=== WORK INSTRUCTION ===
Please retype all of the entries that follow, leaving the images out.

=== Stored dataset items ===
--- START ---
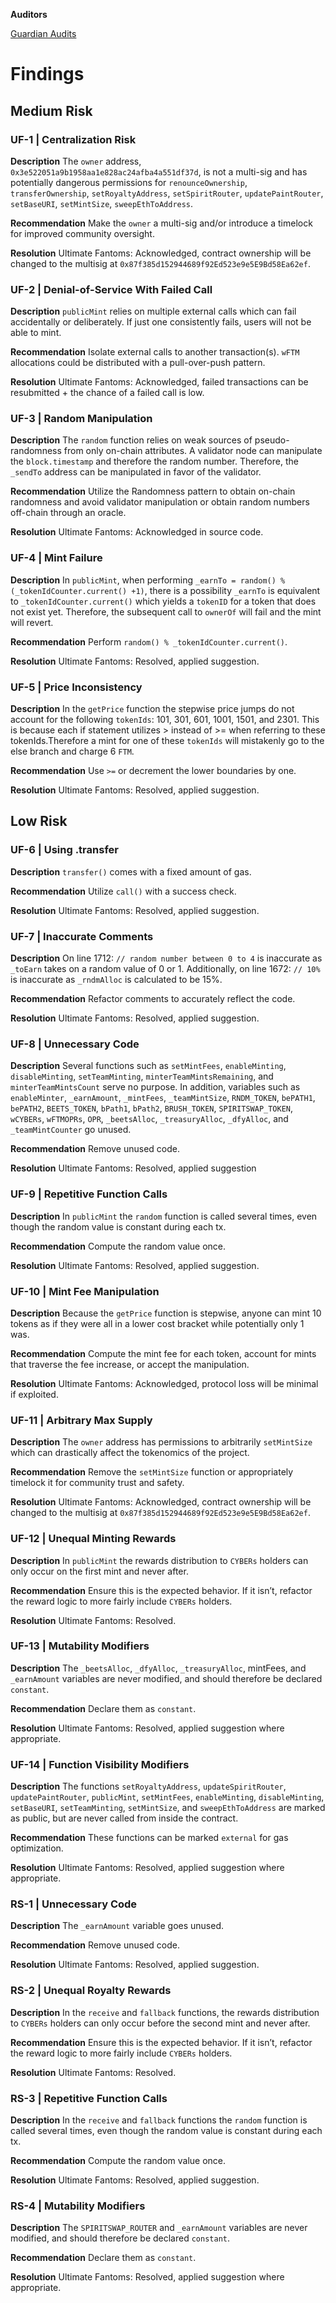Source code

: **Auditors**

[Guardian Audits](https://twitter.com/guardianaudits)

# Findings

## Medium Risk

### UF-1 | Centralization Risk

**Description**
The `owner` address, `0x3e522051a9b1958aa1e828ac24afba4a551df37d`, is not a multi-sig and has potentially dangerous permissions for `renounceOwnership`, `transferOwnership`, `setRoyaltyAddress`, `setSpiritRouter`, `updatePaintRouter`, `setBaseURI`, `setMintSize`, `sweepEthToAddress`.

**Recommendation**
Make the `owner` a multi-sig and/or introduce a timelock for improved community oversight.

**Resolution**
Ultimate Fantoms: Acknowledged, contract ownership will be changed to the multisig at
`0x87f385d152944689f92Ed523e9e5E9Bd58Ea62ef`.

### UF-2 | Denial-of-Service With Failed Call

**Description**
`publicMint` relies on multiple external calls which can fail accidentally or deliberately. If just one consistently fails, users will not be able to mint.

**Recommendation**
Isolate external calls to another transaction(s). `wFTM` allocations could be distributed with a pull-over-push pattern.

**Resolution**
Ultimate Fantoms: Acknowledged, failed transactions can be resubmitted + the chance of a failed call is low.

### UF-3 | Random Manipulation

**Description**
The `random` function relies on weak sources of pseudo-randomness from only on-chain attributes. A
validator node can manipulate the `block.timestamp` and therefore the random number. Therefore, the
`_sendTo` address can be manipulated in favor of the validator.

**Recommendation**
Utilize the Randomness pattern to obtain on-chain randomness and avoid validator manipulation or
obtain random numbers off-chain through an oracle.

**Resolution**
Ultimate Fantoms: Acknowledged in source code.

### UF-4 | Mint Failure

**Description**
In `publicMint`, when performing `_earnTo = random() % (_tokenIdCounter.current() +1)`, there is a
possibility `_earnTo` is equivalent to `_tokenIdCounter.current()` which yields a `tokenID` for a token that
does not exist yet. Therefore, the subsequent call to `ownerOf` will fail and the mint will revert.

**Recommendation**
Perform `random() % _tokenIdCounter.current()`.

**Resolution**
Ultimate Fantoms: Resolved, applied suggestion.

### UF-5 | Price Inconsistency

**Description**
In the `getPrice` function the stepwise price jumps do not account for the following `tokenIds`: 101,
301, 601, 1001, 1501, and 2301.
This is because each if statement utilizes > instead of >= when referring to these tokenIds.Therefore
a mint for one of these `tokenIds` will mistakenly go to the else branch and charge 6 `FTM`.

**Recommendation**
Use `>=` or decrement the lower boundaries by one.

**Resolution**
Ultimate Fantoms: Resolved, applied suggestion.

## Low Risk

### UF-6 | Using .transfer

**Description**
`transfer()` comes with a fixed amount of gas.

**Recommendation**
Utilize `call()` with a success check.

**Resolution**
Ultimate Fantoms: Resolved, applied suggestion.

### UF-7 | Inaccurate Comments

**Description**
On line 1712: `// random number between 0 to 4` is inaccurate as `_toEarn` takes on a random value of 0 or 1.
Additionally, on line 1672: `// 10%` is inaccurate as `_rndmAlloc` is calculated to be 15%.

**Recommendation**
Refactor comments to accurately reflect the code.

**Resolution**
Ultimate Fantoms: Resolved, applied suggestion.

### UF-8 | Unnecessary Code

**Description**
Several functions such as `setMintFees`, `enableMinting`, `disableMinting`, `setTeamMinting`, `minterTeamMintsRemaining`, and `minterTeamMintsCount` serve no purpose.
In addition, variables such as `enableMinter`, `_earnAmount`, `_mintFees`, `_teamMintSize`, `RNDM_TOKEN`, `bePATH1`, `bePATH2`, `BEETS_TOKEN`, `bPath1`, `bPath2`, `BRUSH_TOKEN`, `SPIRITSWAP_TOKEN`, `wCYBERs`, `wFTMOPRs`, `OPR`, `_beetsAlloc`, `_treasuryAlloc`, `_dfyAlloc`, and `_teamMintCounter` go unused.

**Recommendation**
Remove unused code.

**Resolution**
Ultimate Fantoms: Resolved, applied suggestion

### UF-9 | Repetitive Function Calls

**Description**
In `publicMint` the `random` function is called several times, even though the random value is constant during each tx.

**Recommendation**
Compute the random value once.

**Resolution**
Ultimate Fantoms: Resolved, applied suggestion.

### UF-10 | Mint Fee Manipulation

**Description**
Because the `getPrice` function is stepwise, anyone can mint 10 tokens as if they were all in a lower cost bracket while potentially only 1 was.

**Recommendation**
Compute the mint fee for each token, account for mints that traverse the fee increase, or accept the manipulation.

**Resolution**
Ultimate Fantoms: Acknowledged, protocol loss will be minimal if exploited.

### UF-11 | Arbitrary Max Supply

**Description**
The `owner` address has permissions to arbitrarily `setMintSize` which can drastically affect the tokenomics of the project.

**Recommendation**
Remove the `setMintSize` function or appropriately timelock it for community trust and safety.

**Resolution**
Ultimate Fantoms: Acknowledged, contract ownership will be changed to the multisig at `0x87f385d152944689f92Ed523e9e5E9Bd58Ea62ef`.

### UF-12 | Unequal Minting Rewards

**Description**
In `publicMint` the rewards distribution to `CYBERs` holders can only occur on the first mint and never
after.

**Recommendation**
Ensure this is the expected behavior. If it isn’t, refactor the reward logic to more fairly include `CYBERs` holders.

**Resolution**
Ultimate Fantoms: Resolved.

### UF-13 | Mutability Modifiers

**Description**
The `_beetsAlloc`, `_dfyAlloc`, `_treasuryAlloc`, mintFees, and `_earnAmount` variables are never modified, and should therefore be declared `constant`.

**Recommendation**
Declare them as `constant`.

**Resolution**
Ultimate Fantoms: Resolved, applied suggestion where appropriate.

### UF-14 | Function Visibility Modifiers

**Description**
The functions `setRoyaltyAddress`, `updateSpiritRouter`, `updatePaintRouter`, `publicMint`, `setMintFees`, `enableMinting`, `disableMinting`, `setBaseURI`, `setTeamMinting`, `setMintSize`, and `sweepEthToAddress` are marked as public, but are never called from inside the contract.

**Recommendation**
These functions can be marked `external` for gas optimization.

**Resolution**
Ultimate Fantoms: Resolved, applied suggestion where appropriate.

### RS-1 | Unnecessary Code

**Description**
The `_earnAmount` variable goes unused.

**Recommendation**
Remove unused code.

**Resolution**
Ultimate Fantoms: Resolved, applied suggestion.

### RS-2 | Unequal Royalty Rewards

**Description**
In the `receive` and `fallback` functions, the rewards distribution to `CYBERs` holders can only occur before the second mint and never after.

**Recommendation**
Ensure this is the expected behavior. If it isn’t, refactor the reward logic to more fairly include `CYBERs` holders.

**Resolution**
Ultimate Fantoms: Resolved.

### RS-3 | Repetitive Function Calls

**Description**
In the `receive` and `fallback` functions the `random` function is called several times, even though the random value is constant during each tx.

**Recommendation**
Compute the random value once.

**Resolution**
Ultimate Fantoms: Resolved, applied suggestion.

### RS-4 | Mutability Modifiers

**Description**
The `SPIRITSWAP_ROUTER` and `_earnAmount` variables are never modified, and should therefore be declared `constant`.

**Recommendation**
Declare them as `constant`.

**Resolution**
Ultimate Fantoms: Resolved, applied suggestion where appropriate.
--- END ---
=== TASK RESPONSE ===
Source code

: **Auditors**

[Guardian Audits](https://twitter.com/guardianaudits)

# Findings

## Medium Risk

### UF-1 | Centralization Risk

**Description**
The `owner` address, `0x3e522051a9b1958aa1e828ac24afba4a551df37d`, is not a multi-sig and has potentially dangerous permissions for `renounceOwnership`, `transferOwnership`, `setRoyaltyAddress`, `setSpiritRouter`, `updatePaintRouter`, `setBaseURI`, `setMintSize`, `sweepEthToAddress`.

**Recommendation**
Make the `owner` a multi-sig and/or introduce a timelock for improved community oversight.

**Resolution**
Ultimate Fantoms: Acknowledged, contract ownership will be changed to the multisig at
`0x87f385d152944689f92Ed523e9e5E9Bd58Ea62ef`.

### UF-2 | Denial-of-Service With Failed Call

**Description**
`publicMint` relies on multiple external calls which can fail accidentally or deliberately. If just one consistently fails, users will not be able to mint.

**Recommendation**
Isolate external calls to another transaction(s). `wFTM` allocations could be distributed with a pull-over-push pattern.

**Resolution**
Ultimate Fantoms: Acknowledged, failed transactions can be resubmitted + the chance of a failed call is low.

### UF-3 | Random Manipulation

**Description**
The `random` function relies on weak sources of pseudo-randomness from only on-chain attributes. A
validator node can manipulate the `block.timestamp` and therefore the random number. Therefore, the
`_sendTo` address can be manipulated in favor of the validator.

**Recommendation**
Utilize the Randomness pattern to obtain on-chain randomness and avoid validator manipulation or
obtain random numbers off-chain through an oracle.

**Resolution**
Ultimate Fantoms: Acknowledged in source code.

### UF-4 | Mint Failure

**Description**
In `publicMint`, when performing `_earnTo = random() % (_tokenIdCounter.current() +1)`, there is a
possibility `_earnTo` is equivalent to `_tokenIdCounter.current()` which yields a `tokenID` for a token that
does not exist yet. Therefore, the subsequent call to `ownerOf` will fail and the mint will revert.

**Recommendation**
Perform `random() % _tokenIdCounter.current()`.

**Resolution**
Ultimate Fantoms: Resolved, applied suggestion.

### UF-5 | Price Inconsistency

**Description**
In the `getPrice` function the stepwise price jumps do not account for the following `tokenIds`: 101,
301, 601, 1001, 1501, and 2301.
This is because each if statement utilizes > instead of >= when referring to these tokenIds.Therefore
a mint for one of these `tokenIds` will mistakenly go to the else branch and charge 6 `FTM`.

**Recommendation**
Use `>=` or decrement the lower boundaries by one.

**Resolution**
Ultimate Fantoms: Resolved, applied suggestion.

## Low Risk

### UF-6 | Using .transfer

**Description**
`transfer()` comes with a fixed amount of gas.

**Recommendation**
Utilize `call()` with a success check.

**Resolution**
Ultimate Fantoms: Resolved, applied suggestion.

### UF-7 | Inaccurate Comments

**Description**
On line 1712: `// random number between 0 to 4` is inaccurate as `_toEarn` takes on a random value of 0 or 1.
Additionally, on line 1672: `// 10%` is inaccurate as `_rndmAlloc` is calculated to be 15%.

**Recommendation**
Refactor comments to accurately reflect the code.

**Resolution**
Ultimate Fantoms: Resolved, applied suggestion.

### UF-8 | Unnecessary Code

**Description**
Several functions such as `setMintFees`, `enableMinting`, `disableMinting`, `setTeamMinting`, `minterTeamMintsRemaining`, and `minterTeamMintsCount` serve no purpose.
In addition, variables such as `enableMinter`, `_earnAmount`, `_mintFees`, `_teamMintSize`, `RNDM_TOKEN`, `bePATH1`, `bePATH2`, `BEETS_TOKEN`, `bPath1`, `bPath2`, `BRUSH_TOKEN`, `SPIRITSWAP_TOKEN`, `wCYBERs`, `wFTMOPRs`, `OPR`, `_beetsAlloc`, `_treasuryAlloc`, `_dfyAlloc`, and `_teamMintCounter` go unused.

**Recommendation**
Remove unused code.

**Resolution**
Ultimate Fantoms: Resolved, applied suggestion

### UF-9 | Repetitive Function Calls

**Description**
In `publicMint` the `random` function is called several times, even though the random value is constant during each tx.

**Recommendation**
Compute the random value once.

**Resolution**
Ultimate Fantoms: Resolved, applied suggestion.

### UF-10 | Mint Fee Manipulation

**Description**
Because the `getPrice` function is stepwise, anyone can mint 10 tokens as if they were all in a lower cost bracket while potentially only 1 was.

**Recommendation**
Compute the mint fee for each token, account for mints that traverse the fee increase, or accept the manipulation.

**Resolution**
Ultimate Fantoms: Acknowledged, protocol loss will be minimal if exploited.

### UF-11 | Arbitrary Max Supply

**Description**
The `owner` address has permissions to arbitrarily `setMintSize` which can drastically affect the tokenomics of the project.

**Recommendation**
Remove the `setMintSize` function or appropriately timelock it for community trust and safety.

**Resolution**
Ultimate Fantoms: Acknowledged, contract ownership will be changed to the multisig at `0x87f385d152944689f92Ed523e9e5E9Bd58Ea62ef`.

### UF-12 | Unequal Minting Rewards

**Description**
In `publicMint` the rewards distribution to `CYBERs` holders can only occur on the first mint and never
after.

**Recommendation**
Ensure this is the expected behavior. If it isn’t, refactor the reward logic to more fairly include `CYBERs` holders.

**Resolution**
Ultimate Fantoms: Resolved.

### UF-13 | Mutability Modifiers

**Description**
The `_beetsAlloc`, `_dfyAlloc`, `_treasuryAlloc`, mintFees, and `_earnAmount` variables are never modified, and should therefore be declared `constant`.

**Recommendation**
Declare them as `constant`.

**Resolution**
Ultimate Fantoms: Resolved, applied suggestion where appropriate.

### UF-14 | Function Visibility Modifiers

**Description**
The functions `setRoyaltyAddress`, `updateSpiritRouter`, `updatePaintRouter`, `publicMint`, `setMintFees`, `enableMinting`, `disableMinting`, `setBaseURI`, `setTeamMinting`, `setMintSize`, and `sweepEthToAddress` are marked as public, but are never called from inside the contract.

**Recommendation**
These functions can be marked `external` for gas optimization.

**Resolution**
Ultimate Fantoms: Resolved, applied suggestion where appropriate.

### RS-1 | Unnecessary Code

**Description**
The `_earnAmount` variable goes unused.

**Recommendation**
Remove unused code.

**Resolution**
Ultimate Fantoms: Resolved, applied suggestion.

### RS-2 | Unequal Royalty Rewards

**Description**
In the `receive` and `fallback` functions, the rewards distribution to `CYBERs` holders can only occur before the second mint and never after.

**Recommendation**
Ensure this is the expected behavior. If it isn’t, refactor the reward logic to more fairly include `CYBERs` holders.

**Resolution**
Ultimate Fantoms: Resolved.

### RS-3 | Repetitive Function Calls

**Description**
In the `receive` and `fallback` functions the `random` function is called several times, even though the random value is constant during each tx.

**Recommendation**
Compute the random value once.

**Resolution**
Ultimate Fantoms: Resolved, applied suggestion.

### RS-4 | Mutability Modifiers

**Description**
The `SPIRITSWAP_ROUTER` and `_earnAmount` variables are never modified, and should therefore be declared `constant`.

**Recommendation**
Declare them as `constant`.

**Resolution**
Ultimate Fantoms: Resolved, applied suggestion where appropriate.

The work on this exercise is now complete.